REQUIRED ACTION: Extract the run of lines that starts at the top of the records below and ends at the line with "properties of interest.", keeping both ends and excluding pictures.

INPUT FOR THIS TASK:
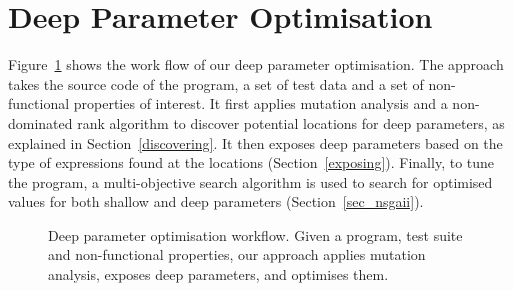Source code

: \vspace{-1.2em}
\section{Deep Parameter Optimisation}
\label{sec_deep_parameter_optimisation}

Figure~\ref{system} shows the work flow of our deep parameter optimisation. The approach takes the source code of the program, a set of test data and a set of non-functional properties of interest. 
It first applies mutation analysis and a non-dominated rank algorithm to discover potential locations for deep parameters, as explained in Section~\ref{discovering}. It then exposes deep parameters based on the type of expressions found at the locations (Section~\ref{exposing}). Finally, to tune the program, a multi-objective search algorithm is used to search for optimised values for both shallow and deep parameters (Section~\ref{sec_nsgaii}).

\begin{figure}[htbp]
\centering
\vspace{-0.5em}
\vspace{-1.8em}
\caption{Deep parameter optimisation workflow. Given a program, test suite and non-functional properties, our approach applies mutation analysis, exposes deep parameters, and optimises them.}\label{system}
\vspace{-1.9em}
\end{figure}

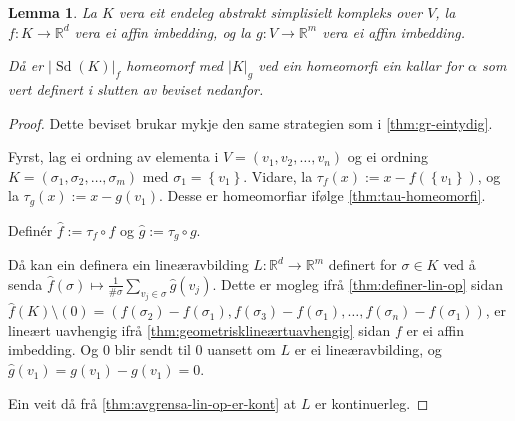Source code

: \documentclass[a4paper, 12pt, norsk]{article}
\theoremstyle{plain}
\newtheorem{lemma}[theorem]{Lemma}
\theoremstyle{definition}
\newcommand{\Rb}{\mathbb{R}}
\newcommand{\gr}[1]{ \lvert #1 \rvert } %
\newcommand{\set}[1]{ \left\{ #1 \right\} } %
\newcommand{\tuple}[1]{ \left( #1 \right) } %
\DeclareMathOperator{\Sd}{Sd} %
\begin{document}
\begin{lemma} \label{thm:alpha-homeomorfi}
	La \( K \) vera eit endeleg abstrakt simplisielt kompleks over \( V \), la \( f: K \to \Rb^d \) vera ei affin imbedding, og la \( g: V \to \Rb^m \) vera ei affin imbedding.
	
	Då er \( \gr{\Sd(K)}_f  \) homeomorf med \( \gr{K}_g \) ved ein homeomorfi ein kallar for \( \alpha \) som vert definert i slutten av beviset nedanfor.
\end{lemma}

\begin{proof}
	Dette beviset brukar mykje den same strategien som i \autoref{thm:gr-eintydig}.

	Fyrst, lag ei ordning av elementa i \( V = (v_1, v_2, \dots, v_n) \) og ei ordning \( K = (\sigma_1, \sigma_2, \dots, \sigma_m) \) med \( \sigma_1 = \set{v_1} \). Vidare, la \( \tau_f(x) := x-f(\set{v_1}) \), og la \( \tau_g(x) := x-g(v_1) \). Desse er homeomorfiar ifølge \autoref{thm:tau-homeomorfi}.

	Definér \( \hat{f} := \tau_f \circ f \) og \( \hat{g} := \tau_g \circ g \).

	Då kan ein definera ein lineæravbilding \( L: \Rb^d \to \Rb^m \) definert for \( \sigma \in K \) ved å senda \( \hat{f}(\sigma) \mapsto \frac{1}{\#\sigma}\sum_{v_j \in \sigma} \hat{g}(v_j) \). Dette er mogleg ifrå \autoref{thm:definer-lin-op} sidan \( \hat{f}(K) \setminus \tuple{0} = (f(\sigma_2)-f(\sigma_1), f(\sigma_3)-f(\sigma_1), \dots, f(\sigma_n)-f(\sigma_1) ) \), er lineært uavhengig ifrå \autoref{thm:geometrisklineærtuavhengig} sidan \( f \) er ei affin imbedding. Og \( 0 \) blir sendt til \( 0 \) uansett om \( L \) er ei lineæravbilding, og \( \hat{g}(v_1) = g(v_1)-g(v_1) = 0 \).

	Ein veit då frå \autoref{thm:avgrensa-lin-op-er-kont} at \( L \) er kontinuerleg. 


\end{proof}
\end{document}
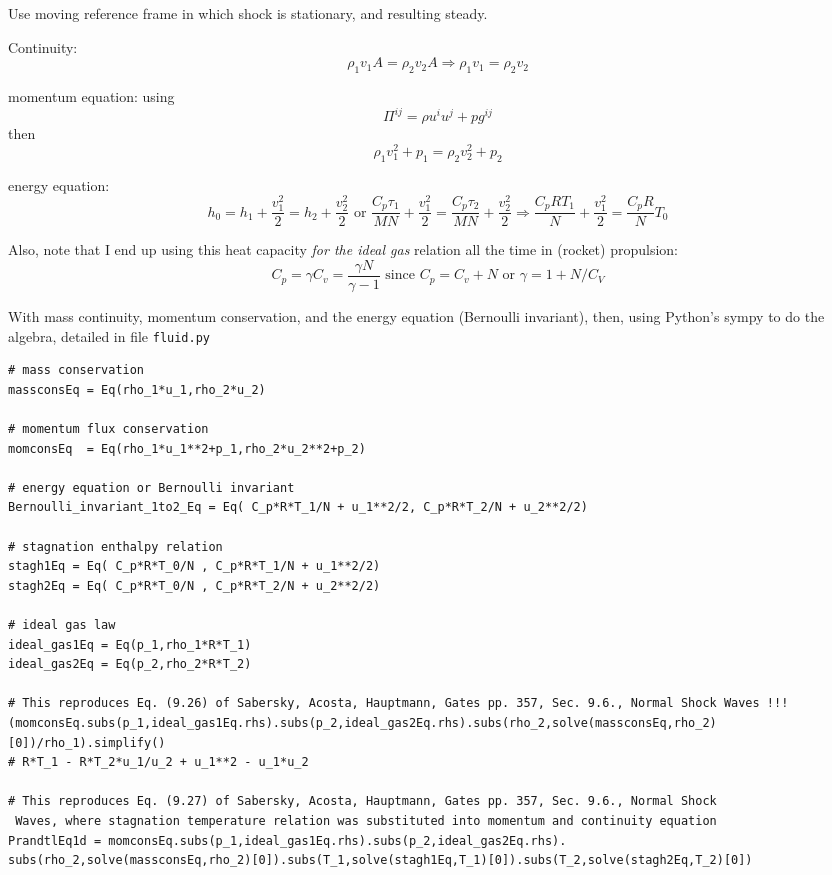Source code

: \documentclass[twoside,landscape,10pt]{amsart}
\theoremstyle{plain}
\theoremstyle{definition}
\theoremstyle{remark}
\theoremstyle{remark}
\begin{document}
\begin{multicols*}{2}
Use moving reference frame in which shock is stationary, and resulting steady.




Continuity:
\[
\rho_1 v_1 A = \rho_2 v_2 A \Longrightarrow \rho_1 v_1 = \rho_2 v_2 
\]

momentum equation: using
\[
\Pi^{ij} = \rho u^i u^j + p g^{ij}
\]
then
\[
\rho_1 v_1^2 + p_1 = \rho_2 v_2^2 + p_2 
\]

energy equation:
\[
h_0 = h_1 + \frac{v_1^2}{2} = h_2 + \frac{v_2^2}{2} \text{ or } \frac{C_p \tau_1}{MN} + \frac{v_1^2}{2} = \frac{C_p\tau_2}{MN} + \frac{v_2^2}{2} \Longrightarrow \frac{C_p R T_1}{N} + \frac{v_1^2}{2} = \frac{C_pR}{N} T_0
\]

Also, note that I end up using this heat capacity \emph{ for the ideal gas } relation all the time in (rocket) propulsion:
\[
C_p = \gamma C_v = \frac{\gamma N}{\gamma -1}  \text{ since } C_p = C_v + N \text{ or } \gamma = 1 + N/C_V
\]

With mass continuity, momentum conservation, and the energy equation (Bernoulli invariant), then, using Python's sympy to do the algebra, detailed in file \verb|fluid.py|
\begin{lstlisting}
# mass conservation
massconsEq = Eq(rho_1*u_1,rho_2*u_2)

# momentum flux conservation
momconsEq  = Eq(rho_1*u_1**2+p_1,rho_2*u_2**2+p_2)

# energy equation or Bernoulli invariant
Bernoulli_invariant_1to2_Eq = Eq( C_p*R*T_1/N + u_1**2/2, C_p*R*T_2/N + u_2**2/2)

# stagnation enthalpy relation
stagh1Eq = Eq( C_p*R*T_0/N , C_p*R*T_1/N + u_1**2/2)
stagh2Eq = Eq( C_p*R*T_0/N , C_p*R*T_2/N + u_2**2/2)

# ideal gas law
ideal_gas1Eq = Eq(p_1,rho_1*R*T_1)
ideal_gas2Eq = Eq(p_2,rho_2*R*T_2)

# This reproduces Eq. (9.26) of Sabersky, Acosta, Hauptmann, Gates pp. 357, Sec. 9.6., Normal Shock Waves !!!
(momconsEq.subs(p_1,ideal_gas1Eq.rhs).subs(p_2,ideal_gas2Eq.rhs).subs(rho_2,solve(massconsEq,rho_2)[0])/rho_1).simplify()
# R*T_1 - R*T_2*u_1/u_2 + u_1**2 - u_1*u_2

# This reproduces Eq. (9.27) of Sabersky, Acosta, Hauptmann, Gates pp. 357, Sec. 9.6., Normal Shock
 Waves, where stagnation temperature relation was substituted into momentum and continuity equation
PrandtlEq1d = momconsEq.subs(p_1,ideal_gas1Eq.rhs).subs(p_2,ideal_gas2Eq.rhs).
subs(rho_2,solve(massconsEq,rho_2)[0]).subs(T_1,solve(stagh1Eq,T_1)[0]).subs(T_2,solve(stagh2Eq,T_2)[0])


\end{lstlisting}
\end{multicols*}
\end{document}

ANSWER AREA:
Source code

: \vspace{-1.2em}
\section{Deep Parameter Optimisation}
\label{sec_deep_parameter_optimisation}

Figure~\ref{system} shows the work flow of our deep parameter optimisation. The approach takes the source code of the program, a set of test data and a set of non-functional properties of interest. 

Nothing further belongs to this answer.